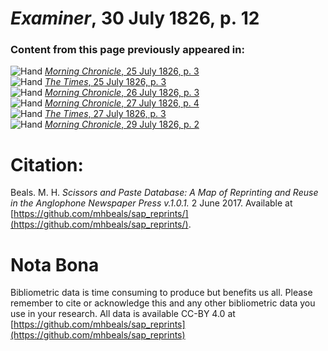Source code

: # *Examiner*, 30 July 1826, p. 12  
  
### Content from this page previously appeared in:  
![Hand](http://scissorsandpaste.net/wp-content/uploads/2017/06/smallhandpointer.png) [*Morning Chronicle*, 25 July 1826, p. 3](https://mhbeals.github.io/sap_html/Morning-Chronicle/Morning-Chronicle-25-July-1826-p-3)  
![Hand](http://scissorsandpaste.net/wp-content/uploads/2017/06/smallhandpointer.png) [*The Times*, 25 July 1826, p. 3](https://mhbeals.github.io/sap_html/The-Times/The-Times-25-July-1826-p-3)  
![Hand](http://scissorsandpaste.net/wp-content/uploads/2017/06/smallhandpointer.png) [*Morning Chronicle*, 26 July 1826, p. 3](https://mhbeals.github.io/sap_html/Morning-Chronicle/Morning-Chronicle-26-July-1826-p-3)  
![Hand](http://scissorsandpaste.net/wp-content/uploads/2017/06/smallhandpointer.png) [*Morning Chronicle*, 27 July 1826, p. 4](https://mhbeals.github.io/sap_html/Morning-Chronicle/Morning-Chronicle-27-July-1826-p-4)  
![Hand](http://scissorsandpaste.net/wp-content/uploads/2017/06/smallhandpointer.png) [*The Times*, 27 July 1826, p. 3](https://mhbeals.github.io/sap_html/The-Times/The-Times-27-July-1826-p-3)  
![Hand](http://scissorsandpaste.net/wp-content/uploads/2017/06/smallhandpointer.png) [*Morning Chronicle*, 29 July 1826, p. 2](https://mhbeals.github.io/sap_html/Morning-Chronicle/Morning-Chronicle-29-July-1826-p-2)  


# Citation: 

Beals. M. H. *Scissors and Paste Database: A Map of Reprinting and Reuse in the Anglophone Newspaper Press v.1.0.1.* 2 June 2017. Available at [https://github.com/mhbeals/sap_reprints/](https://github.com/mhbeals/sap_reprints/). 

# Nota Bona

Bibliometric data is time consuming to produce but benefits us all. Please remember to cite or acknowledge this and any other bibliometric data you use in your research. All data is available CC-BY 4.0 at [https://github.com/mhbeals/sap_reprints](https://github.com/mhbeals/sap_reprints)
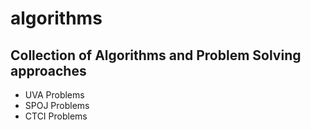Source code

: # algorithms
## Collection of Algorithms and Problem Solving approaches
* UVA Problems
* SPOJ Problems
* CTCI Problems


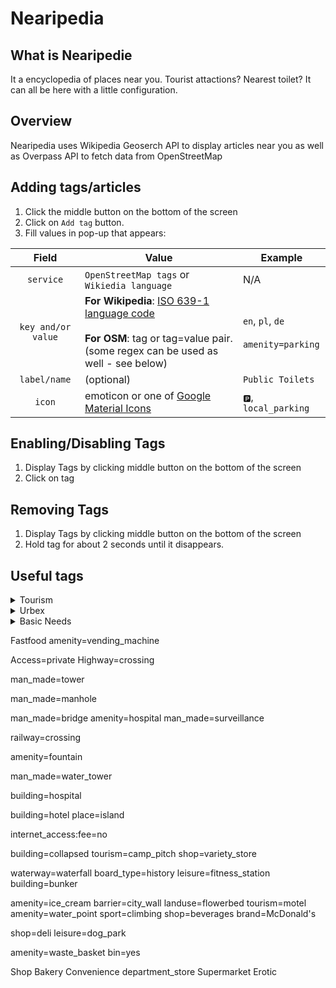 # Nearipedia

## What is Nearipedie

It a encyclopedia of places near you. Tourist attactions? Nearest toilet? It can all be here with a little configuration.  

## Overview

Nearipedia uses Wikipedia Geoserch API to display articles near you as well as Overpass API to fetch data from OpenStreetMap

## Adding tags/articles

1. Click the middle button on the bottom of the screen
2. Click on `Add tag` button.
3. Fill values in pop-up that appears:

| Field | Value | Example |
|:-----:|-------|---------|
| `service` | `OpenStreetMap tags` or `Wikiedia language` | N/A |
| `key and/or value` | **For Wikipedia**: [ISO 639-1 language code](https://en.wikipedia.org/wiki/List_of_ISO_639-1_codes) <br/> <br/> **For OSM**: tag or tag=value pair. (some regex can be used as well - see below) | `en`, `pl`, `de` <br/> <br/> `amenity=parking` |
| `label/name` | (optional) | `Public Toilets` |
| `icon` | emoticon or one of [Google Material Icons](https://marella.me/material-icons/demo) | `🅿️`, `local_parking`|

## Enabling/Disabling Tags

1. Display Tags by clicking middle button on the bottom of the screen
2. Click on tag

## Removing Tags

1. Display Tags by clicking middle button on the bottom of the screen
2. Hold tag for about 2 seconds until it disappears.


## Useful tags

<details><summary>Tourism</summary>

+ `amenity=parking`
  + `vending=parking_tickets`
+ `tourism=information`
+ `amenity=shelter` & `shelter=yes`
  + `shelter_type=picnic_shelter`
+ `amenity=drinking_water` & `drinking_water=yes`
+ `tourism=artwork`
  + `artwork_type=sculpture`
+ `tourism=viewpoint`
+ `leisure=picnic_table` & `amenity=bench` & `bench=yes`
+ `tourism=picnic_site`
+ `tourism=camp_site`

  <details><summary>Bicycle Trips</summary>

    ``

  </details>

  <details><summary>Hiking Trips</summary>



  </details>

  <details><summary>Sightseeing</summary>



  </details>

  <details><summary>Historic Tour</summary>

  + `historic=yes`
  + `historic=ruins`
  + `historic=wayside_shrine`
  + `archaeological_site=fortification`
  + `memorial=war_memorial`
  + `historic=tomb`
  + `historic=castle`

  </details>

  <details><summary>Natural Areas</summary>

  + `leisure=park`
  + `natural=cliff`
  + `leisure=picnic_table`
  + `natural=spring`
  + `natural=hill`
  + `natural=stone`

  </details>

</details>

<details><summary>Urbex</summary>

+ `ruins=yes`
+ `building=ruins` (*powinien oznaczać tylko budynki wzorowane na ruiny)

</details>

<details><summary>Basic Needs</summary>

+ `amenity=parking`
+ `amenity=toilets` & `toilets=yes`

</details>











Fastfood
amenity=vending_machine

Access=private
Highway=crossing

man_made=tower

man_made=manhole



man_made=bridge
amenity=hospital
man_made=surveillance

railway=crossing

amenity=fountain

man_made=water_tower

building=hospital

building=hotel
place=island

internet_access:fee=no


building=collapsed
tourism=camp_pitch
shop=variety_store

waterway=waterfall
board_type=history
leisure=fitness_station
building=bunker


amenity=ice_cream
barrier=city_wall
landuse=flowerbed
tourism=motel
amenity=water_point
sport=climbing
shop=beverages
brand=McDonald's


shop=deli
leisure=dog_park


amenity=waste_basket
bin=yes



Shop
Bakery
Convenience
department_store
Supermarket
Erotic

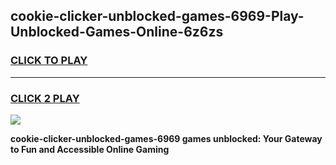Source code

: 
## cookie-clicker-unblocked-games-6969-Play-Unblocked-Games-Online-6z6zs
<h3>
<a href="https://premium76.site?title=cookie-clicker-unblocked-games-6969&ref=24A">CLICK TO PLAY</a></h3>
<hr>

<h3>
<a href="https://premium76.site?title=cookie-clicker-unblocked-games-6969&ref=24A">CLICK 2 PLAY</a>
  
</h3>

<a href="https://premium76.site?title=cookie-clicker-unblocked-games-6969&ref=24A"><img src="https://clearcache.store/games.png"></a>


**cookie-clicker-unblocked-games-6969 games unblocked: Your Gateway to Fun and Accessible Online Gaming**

-*-*-

TASK DESCRIPTION » From the line containing "tourism=motel" down to the end of the listing above, every line is to be returned exactly, though the pictures are not.

RESPONSE TO THIS TASK »
tourism=motel
amenity=water_point
sport=climbing
shop=beverages
brand=McDonald's


shop=deli
leisure=dog_park


amenity=waste_basket
bin=yes



Shop
Bakery
Convenience
department_store
Supermarket
Erotic

Source code

: 
## cookie-clicker-unblocked-games-6969-Play-Unblocked-Games-Online-6z6zs
<h3>
<a href="https://premium76.site?title=cookie-clicker-unblocked-games-6969&ref=24A">CLICK TO PLAY</a></h3>
<hr>

<h3>
<a href="https://premium76.site?title=cookie-clicker-unblocked-games-6969&ref=24A">CLICK 2 PLAY</a>
  
</h3>

<a href="https://premium76.site?title=cookie-clicker-unblocked-games-6969&ref=24A"><img src="https://clearcache.store/games.png"></a>


**cookie-clicker-unblocked-games-6969 games unblocked: Your Gateway to Fun and Accessible Online Gaming**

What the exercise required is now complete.